BRIEF: Reproduce the following entries verbatim, each one complete.

DATA TO USE:
++++

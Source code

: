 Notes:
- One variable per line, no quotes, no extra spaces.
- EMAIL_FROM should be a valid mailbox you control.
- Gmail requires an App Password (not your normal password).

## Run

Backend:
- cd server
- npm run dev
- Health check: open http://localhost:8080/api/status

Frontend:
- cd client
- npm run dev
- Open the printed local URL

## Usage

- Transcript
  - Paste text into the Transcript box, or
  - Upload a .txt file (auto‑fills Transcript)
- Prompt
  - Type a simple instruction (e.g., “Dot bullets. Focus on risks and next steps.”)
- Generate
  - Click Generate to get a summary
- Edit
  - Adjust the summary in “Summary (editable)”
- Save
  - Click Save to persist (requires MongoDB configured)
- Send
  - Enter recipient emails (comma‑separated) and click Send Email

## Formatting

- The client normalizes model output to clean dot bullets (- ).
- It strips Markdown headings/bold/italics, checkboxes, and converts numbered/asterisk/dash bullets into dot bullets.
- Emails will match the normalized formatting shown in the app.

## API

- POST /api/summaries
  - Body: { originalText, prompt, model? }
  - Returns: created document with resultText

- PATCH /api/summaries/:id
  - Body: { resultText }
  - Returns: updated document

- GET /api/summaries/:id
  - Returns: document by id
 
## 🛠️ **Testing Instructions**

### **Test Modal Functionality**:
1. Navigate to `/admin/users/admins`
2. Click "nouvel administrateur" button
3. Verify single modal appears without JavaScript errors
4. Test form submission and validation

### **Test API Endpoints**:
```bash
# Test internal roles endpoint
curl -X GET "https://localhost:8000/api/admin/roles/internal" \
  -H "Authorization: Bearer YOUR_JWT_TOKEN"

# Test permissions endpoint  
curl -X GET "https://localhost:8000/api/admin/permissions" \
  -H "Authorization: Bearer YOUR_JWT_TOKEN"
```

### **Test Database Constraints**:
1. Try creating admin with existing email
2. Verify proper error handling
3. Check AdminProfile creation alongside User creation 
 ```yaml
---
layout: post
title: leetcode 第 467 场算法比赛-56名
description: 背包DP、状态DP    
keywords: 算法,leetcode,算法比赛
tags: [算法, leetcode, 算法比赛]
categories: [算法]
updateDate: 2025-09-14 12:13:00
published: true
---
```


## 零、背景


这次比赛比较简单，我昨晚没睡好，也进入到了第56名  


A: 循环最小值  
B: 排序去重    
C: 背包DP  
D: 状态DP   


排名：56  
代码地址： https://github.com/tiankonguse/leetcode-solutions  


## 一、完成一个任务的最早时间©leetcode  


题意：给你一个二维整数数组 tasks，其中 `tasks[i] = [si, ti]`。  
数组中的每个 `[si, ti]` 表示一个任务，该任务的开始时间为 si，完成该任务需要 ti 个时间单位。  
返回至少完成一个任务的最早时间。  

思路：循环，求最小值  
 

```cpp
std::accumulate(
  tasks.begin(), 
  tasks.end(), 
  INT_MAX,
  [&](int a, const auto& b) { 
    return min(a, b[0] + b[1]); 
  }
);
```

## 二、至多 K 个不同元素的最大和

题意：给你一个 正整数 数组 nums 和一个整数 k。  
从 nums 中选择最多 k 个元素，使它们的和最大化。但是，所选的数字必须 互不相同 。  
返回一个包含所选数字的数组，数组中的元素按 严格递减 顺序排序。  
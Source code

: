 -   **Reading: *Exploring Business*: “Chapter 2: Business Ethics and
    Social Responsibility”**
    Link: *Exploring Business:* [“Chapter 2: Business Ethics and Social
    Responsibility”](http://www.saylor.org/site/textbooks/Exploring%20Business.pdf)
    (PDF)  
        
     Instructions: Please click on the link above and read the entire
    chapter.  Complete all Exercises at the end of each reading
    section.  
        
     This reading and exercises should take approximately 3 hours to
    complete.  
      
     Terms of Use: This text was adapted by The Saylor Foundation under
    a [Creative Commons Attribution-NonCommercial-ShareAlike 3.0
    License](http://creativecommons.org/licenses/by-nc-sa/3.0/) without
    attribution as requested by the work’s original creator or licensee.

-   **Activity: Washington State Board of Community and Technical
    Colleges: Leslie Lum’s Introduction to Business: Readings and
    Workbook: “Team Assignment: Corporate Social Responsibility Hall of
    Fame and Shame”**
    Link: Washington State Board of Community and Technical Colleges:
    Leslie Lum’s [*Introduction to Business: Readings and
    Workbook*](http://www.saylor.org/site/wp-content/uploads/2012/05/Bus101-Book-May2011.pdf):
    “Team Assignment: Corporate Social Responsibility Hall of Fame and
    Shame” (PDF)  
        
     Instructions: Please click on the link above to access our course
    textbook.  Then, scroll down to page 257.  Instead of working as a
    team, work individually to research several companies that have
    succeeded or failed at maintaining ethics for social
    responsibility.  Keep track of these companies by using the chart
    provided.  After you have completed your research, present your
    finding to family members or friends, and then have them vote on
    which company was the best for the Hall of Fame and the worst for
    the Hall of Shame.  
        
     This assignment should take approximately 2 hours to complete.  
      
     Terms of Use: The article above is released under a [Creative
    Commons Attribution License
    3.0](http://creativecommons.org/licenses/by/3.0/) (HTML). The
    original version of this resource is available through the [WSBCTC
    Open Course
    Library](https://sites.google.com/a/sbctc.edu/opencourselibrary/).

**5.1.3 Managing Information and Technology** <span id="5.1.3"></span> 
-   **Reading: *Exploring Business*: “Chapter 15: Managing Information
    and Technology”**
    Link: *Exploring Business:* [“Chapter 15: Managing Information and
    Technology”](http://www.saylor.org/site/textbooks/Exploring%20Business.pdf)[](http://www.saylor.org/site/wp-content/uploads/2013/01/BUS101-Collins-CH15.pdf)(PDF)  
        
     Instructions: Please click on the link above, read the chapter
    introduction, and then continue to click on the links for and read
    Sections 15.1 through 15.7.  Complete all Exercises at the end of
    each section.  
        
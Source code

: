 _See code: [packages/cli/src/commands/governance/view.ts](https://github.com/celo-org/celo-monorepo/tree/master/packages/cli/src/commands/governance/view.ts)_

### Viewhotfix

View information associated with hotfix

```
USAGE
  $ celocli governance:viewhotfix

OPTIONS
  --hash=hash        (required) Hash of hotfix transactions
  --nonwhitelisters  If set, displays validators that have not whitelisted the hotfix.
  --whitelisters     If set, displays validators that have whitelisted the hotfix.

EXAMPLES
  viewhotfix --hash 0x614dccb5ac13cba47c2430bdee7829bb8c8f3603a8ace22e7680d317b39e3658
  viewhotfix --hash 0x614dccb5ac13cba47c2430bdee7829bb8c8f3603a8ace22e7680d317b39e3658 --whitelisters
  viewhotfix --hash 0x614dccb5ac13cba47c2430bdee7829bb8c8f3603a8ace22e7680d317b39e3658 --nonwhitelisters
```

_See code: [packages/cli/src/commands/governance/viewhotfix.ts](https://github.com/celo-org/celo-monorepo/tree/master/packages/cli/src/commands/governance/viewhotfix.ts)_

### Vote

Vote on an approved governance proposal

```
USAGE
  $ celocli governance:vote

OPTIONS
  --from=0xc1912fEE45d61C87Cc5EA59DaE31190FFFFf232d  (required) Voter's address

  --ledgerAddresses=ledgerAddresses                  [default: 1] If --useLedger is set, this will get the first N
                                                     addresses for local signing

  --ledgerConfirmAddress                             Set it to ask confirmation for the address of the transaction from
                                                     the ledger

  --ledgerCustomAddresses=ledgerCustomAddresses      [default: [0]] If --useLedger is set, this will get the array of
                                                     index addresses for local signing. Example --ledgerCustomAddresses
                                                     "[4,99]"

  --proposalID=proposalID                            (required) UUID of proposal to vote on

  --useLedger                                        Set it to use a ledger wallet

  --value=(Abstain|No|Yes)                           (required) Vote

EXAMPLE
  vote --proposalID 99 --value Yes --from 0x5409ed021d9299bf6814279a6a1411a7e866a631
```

++++

OUTPUT FOR THIS EXERCISE:
Source code

: Notes:
- One variable per line, no quotes, no extra spaces.
- EMAIL_FROM should be a valid mailbox you control.
- Gmail requires an App Password (not your normal password).

## Run

Backend:
- cd server
- npm run dev
- Health check: open http://localhost:8080/api/status

Frontend:
- cd client
- npm run dev
- Open the printed local URL

## Usage

- Transcript
  - Paste text into the Transcript box, or
  - Upload a .txt file (auto‑fills Transcript)
- Prompt
  - Type a simple instruction (e.g., “Dot bullets. Focus on risks and next steps.”)
- Generate
  - Click Generate to get a summary
- Edit
  - Adjust the summary in “Summary (editable)”
- Save
  - Click Save to persist (requires MongoDB configured)
- Send
  - Enter recipient emails (comma‑separated) and click Send Email

## Formatting

- The client normalizes model output to clean dot bullets (- ).
- It strips Markdown headings/bold/italics, checkboxes, and converts numbered/asterisk/dash bullets into dot bullets.
- Emails will match the normalized formatting shown in the app.

## API

- POST /api/summaries
  - Body: { originalText, prompt, model? }
  - Returns: created document with resultText

- PATCH /api/summaries/:id
  - Body: { resultText }
  - Returns: updated document

- GET /api/summaries/:id
  - Returns: document by id
 
## 🛠️ **Testing Instructions**

### **Test Modal Functionality**:
1. Navigate to `/admin/users/admins`
2. Click "nouvel administrateur" button
3. Verify single modal appears without JavaScript errors
4. Test form submission and validation

### **Test API Endpoints**:
```bash
# Test internal roles endpoint
curl -X GET "https://localhost:8000/api/admin/roles/internal" \
  -H "Authorization: Bearer YOUR_JWT_TOKEN"

# Test permissions endpoint  
curl -X GET "https://localhost:8000/api/admin/permissions" \
  -H "Authorization: Bearer YOUR_JWT_TOKEN"
```

### **Test Database Constraints**:
1. Try creating admin with existing email
2. Verify proper error handling
3. Check AdminProfile creation alongside User creation 
 ```yaml
---
layout: post
title: leetcode 第 467 场算法比赛-56名
description: 背包DP、状态DP    
keywords: 算法,leetcode,算法比赛
tags: [算法, leetcode, 算法比赛]
categories: [算法]
updateDate: 2025-09-14 12:13:00
published: true
---
```


## 零、背景


这次比赛比较简单，我昨晚没睡好，也进入到了第56名  


A: 循环最小值  
B: 排序去重    
C: 背包DP  
D: 状态DP   


排名：56  
代码地址： https://github.com/tiankonguse/leetcode-solutions  


## 一、完成一个任务的最早时间©leetcode  


题意：给你一个二维整数数组 tasks，其中 `tasks[i] = [si, ti]`。  
数组中的每个 `[si, ti]` 表示一个任务，该任务的开始时间为 si，完成该任务需要 ti 个时间单位。  
返回至少完成一个任务的最早时间。  

思路：循环，求最小值  
 

```cpp
std::accumulate(
  tasks.begin(), 
  tasks.end(), 
  INT_MAX,
  [&](int a, const auto& b) { 
    return min(a, b[0] + b[1]); 
  }
);
```

## 二、至多 K 个不同元素的最大和

题意：给你一个 正整数 数组 nums 和一个整数 k。  
从 nums 中选择最多 k 个元素，使它们的和最大化。但是，所选的数字必须 互不相同 。  
返回一个包含所选数字的数组，数组中的元素按 严格递减 顺序排序。  
Source code

: -   **Reading: *Exploring Business*: “Chapter 2: Business Ethics and
    Social Responsibility”**
    Link: *Exploring Business:* [“Chapter 2: Business Ethics and Social
    Responsibility”](http://www.saylor.org/site/textbooks/Exploring%20Business.pdf)
    (PDF)  
        
     Instructions: Please click on the link above and read the entire
    chapter.  Complete all Exercises at the end of each reading
    section.  
        
     This reading and exercises should take approximately 3 hours to
    complete.  
      
     Terms of Use: This text was adapted by The Saylor Foundation under
    a [Creative Commons Attribution-NonCommercial-ShareAlike 3.0
    License](http://creativecommons.org/licenses/by-nc-sa/3.0/) without
    attribution as requested by the work’s original creator or licensee.

-   **Activity: Washington State Board of Community and Technical
    Colleges: Leslie Lum’s Introduction to Business: Readings and
    Workbook: “Team Assignment: Corporate Social Responsibility Hall of
    Fame and Shame”**
    Link: Washington State Board of Community and Technical Colleges:
    Leslie Lum’s [*Introduction to Business: Readings and
    Workbook*](http://www.saylor.org/site/wp-content/uploads/2012/05/Bus101-Book-May2011.pdf):
    “Team Assignment: Corporate Social Responsibility Hall of Fame and
    Shame” (PDF)  
        
     Instructions: Please click on the link above to access our course
    textbook.  Then, scroll down to page 257.  Instead of working as a
    team, work individually to research several companies that have
    succeeded or failed at maintaining ethics for social
    responsibility.  Keep track of these companies by using the chart
    provided.  After you have completed your research, present your
    finding to family members or friends, and then have them vote on
    which company was the best for the Hall of Fame and the worst for
    the Hall of Shame.  
        
     This assignment should take approximately 2 hours to complete.  
      
     Terms of Use: The article above is released under a [Creative
    Commons Attribution License
    3.0](http://creativecommons.org/licenses/by/3.0/) (HTML). The
    original version of this resource is available through the [WSBCTC
    Open Course
    Library](https://sites.google.com/a/sbctc.edu/opencourselibrary/).

**5.1.3 Managing Information and Technology** <span id="5.1.3"></span> 
-   **Reading: *Exploring Business*: “Chapter 15: Managing Information
    and Technology”**
    Link: *Exploring Business:* [“Chapter 15: Managing Information and
    Technology”](http://www.saylor.org/site/textbooks/Exploring%20Business.pdf)[](http://www.saylor.org/site/wp-content/uploads/2013/01/BUS101-Collins-CH15.pdf)(PDF)  
        
     Instructions: Please click on the link above, read the chapter
    introduction, and then continue to click on the links for and read
    Sections 15.1 through 15.7.  Complete all Exercises at the end of
    each section.  
        
Source code

: _See code: [packages/cli/src/commands/governance/view.ts](https://github.com/celo-org/celo-monorepo/tree/master/packages/cli/src/commands/governance/view.ts)_

### Viewhotfix

View information associated with hotfix

```
USAGE
  $ celocli governance:viewhotfix

OPTIONS
  --hash=hash        (required) Hash of hotfix transactions
  --nonwhitelisters  If set, displays validators that have not whitelisted the hotfix.
  --whitelisters     If set, displays validators that have whitelisted the hotfix.

EXAMPLES
  viewhotfix --hash 0x614dccb5ac13cba47c2430bdee7829bb8c8f3603a8ace22e7680d317b39e3658
  viewhotfix --hash 0x614dccb5ac13cba47c2430bdee7829bb8c8f3603a8ace22e7680d317b39e3658 --whitelisters
  viewhotfix --hash 0x614dccb5ac13cba47c2430bdee7829bb8c8f3603a8ace22e7680d317b39e3658 --nonwhitelisters
```

_See code: [packages/cli/src/commands/governance/viewhotfix.ts](https://github.com/celo-org/celo-monorepo/tree/master/packages/cli/src/commands/governance/viewhotfix.ts)_

### Vote

Vote on an approved governance proposal

```
USAGE
  $ celocli governance:vote

OPTIONS
  --from=0xc1912fEE45d61C87Cc5EA59DaE31190FFFFf232d  (required) Voter's address

  --ledgerAddresses=ledgerAddresses                  [default: 1] If --useLedger is set, this will get the first N
                                                     addresses for local signing

  --ledgerConfirmAddress                             Set it to ask confirmation for the address of the transaction from
                                                     the ledger

  --ledgerCustomAddresses=ledgerCustomAddresses      [default: [0]] If --useLedger is set, this will get the array of
                                                     index addresses for local signing. Example --ledgerCustomAddresses
                                                     "[4,99]"

  --proposalID=proposalID                            (required) UUID of proposal to vote on

  --useLedger                                        Set it to use a ledger wallet

  --value=(Abstain|No|Yes)                           (required) Vote

EXAMPLE
  vote --proposalID 99 --value Yes --from 0x5409ed021d9299bf6814279a6a1411a7e866a631
```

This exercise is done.